Task to complete: In the listing below, locate the lines that hold "with" and copy them.

____________

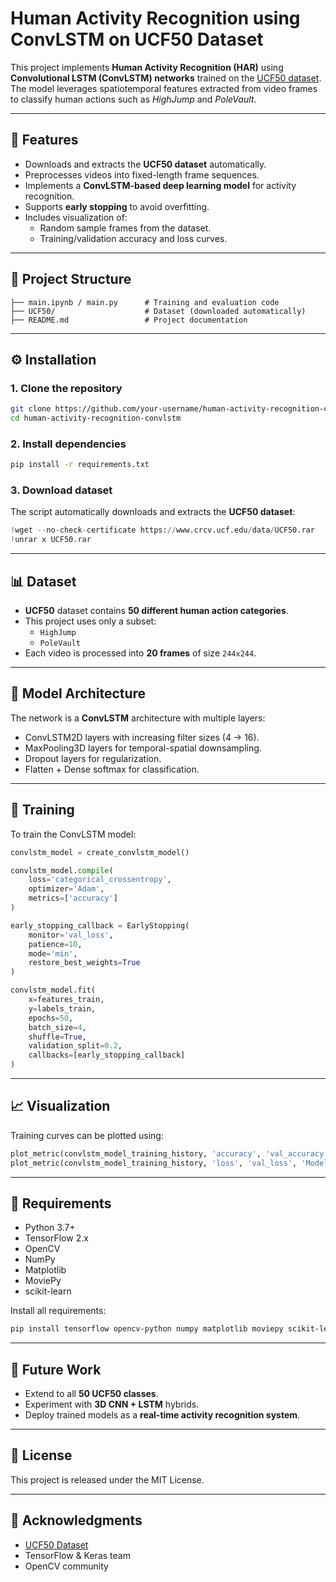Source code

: # Human Activity Recognition using ConvLSTM on UCF50 Dataset

This project implements **Human Activity Recognition (HAR)** using **Convolutional LSTM (ConvLSTM) networks** trained on the [UCF50 dataset](https://www.crcv.ucf.edu/data/UCF50.php).  
The model leverages spatiotemporal features extracted from video frames to classify human actions such as *HighJump* and *PoleVault*.

---

## 📌 Features
- Downloads and extracts the **UCF50 dataset** automatically.
- Preprocesses videos into fixed-length frame sequences.
- Implements a **ConvLSTM-based deep learning model** for activity recognition.
- Supports **early stopping** to avoid overfitting.
- Includes visualization of:
  - Random sample frames from the dataset.
  - Training/validation accuracy and loss curves.

---

## 📂 Project Structure
```
├── main.ipynb / main.py      # Training and evaluation code
├── UCF50/                    # Dataset (downloaded automatically)
├── README.md                 # Project documentation
```

---

## ⚙️ Installation

### 1. Clone the repository
```bash
git clone https://github.com/your-username/human-activity-recognition-convlstm.git
cd human-activity-recognition-convlstm
```

### 2. Install dependencies
```bash
pip install -r requirements.txt
```

### 3. Download dataset
The script automatically downloads and extracts the **UCF50 dataset**:
```python
!wget --no-check-certificate https://www.crcv.ucf.edu/data/UCF50.rar
!unrar x UCF50.rar
```

---

## 📊 Dataset
- **UCF50** dataset contains **50 different human action categories**.  
- This project uses only a subset:
  - `HighJump`
  - `PoleVault`
- Each video is processed into **20 frames** of size `244x244`.

---

## 🧠 Model Architecture
The network is a **ConvLSTM** architecture with multiple layers:

- ConvLSTM2D layers with increasing filter sizes (4 → 16).
- MaxPooling3D layers for temporal-spatial downsampling.
- Dropout layers for regularization.
- Flatten + Dense softmax for classification.

---

## 🚀 Training
To train the ConvLSTM model:
```python
convlstm_model = create_convlstm_model()

convlstm_model.compile(
    loss='categorical_crossentropy',
    optimizer='Adam',
    metrics=['accuracy']
)

early_stopping_callback = EarlyStopping(
    monitor='val_loss',
    patience=10,
    mode='min',
    restore_best_weights=True
)

convlstm_model.fit(
    x=features_train,
    y=labels_train,
    epochs=50,
    batch_size=4,
    shuffle=True,
    validation_split=0.2,
    callbacks=[early_stopping_callback]
)
```

---

## 📈 Visualization
Training curves can be plotted using:

```python
plot_metric(convlstm_model_training_history, 'accuracy', 'val_accuracy', 'Model Accuracy')
plot_metric(convlstm_model_training_history, 'loss', 'val_loss', 'Model Loss')
```

---

## 📌 Requirements
- Python 3.7+
- TensorFlow 2.x
- OpenCV
- NumPy
- Matplotlib
- MoviePy
- scikit-learn

Install all requirements:
```bash
pip install tensorflow opencv-python numpy matplotlib moviepy scikit-learn
```

---

## 🔮 Future Work
- Extend to all **50 UCF50 classes**.
- Experiment with **3D CNN + LSTM** hybrids.
- Deploy trained models as a **real-time activity recognition system**.

---

## 📜 License
This project is released under the MIT License.

---

## 🙌 Acknowledgments
- [UCF50 Dataset](https://www.crcv.ucf.edu/data/UCF50.php)  
- TensorFlow & Keras team  
- OpenCV community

____________

Result:
The network is a **ConvLSTM** architecture with multiple layers:
- ConvLSTM2D layers with increasing filter sizes (4 → 16).
- Experiment with **3D CNN + LSTM** hybrids.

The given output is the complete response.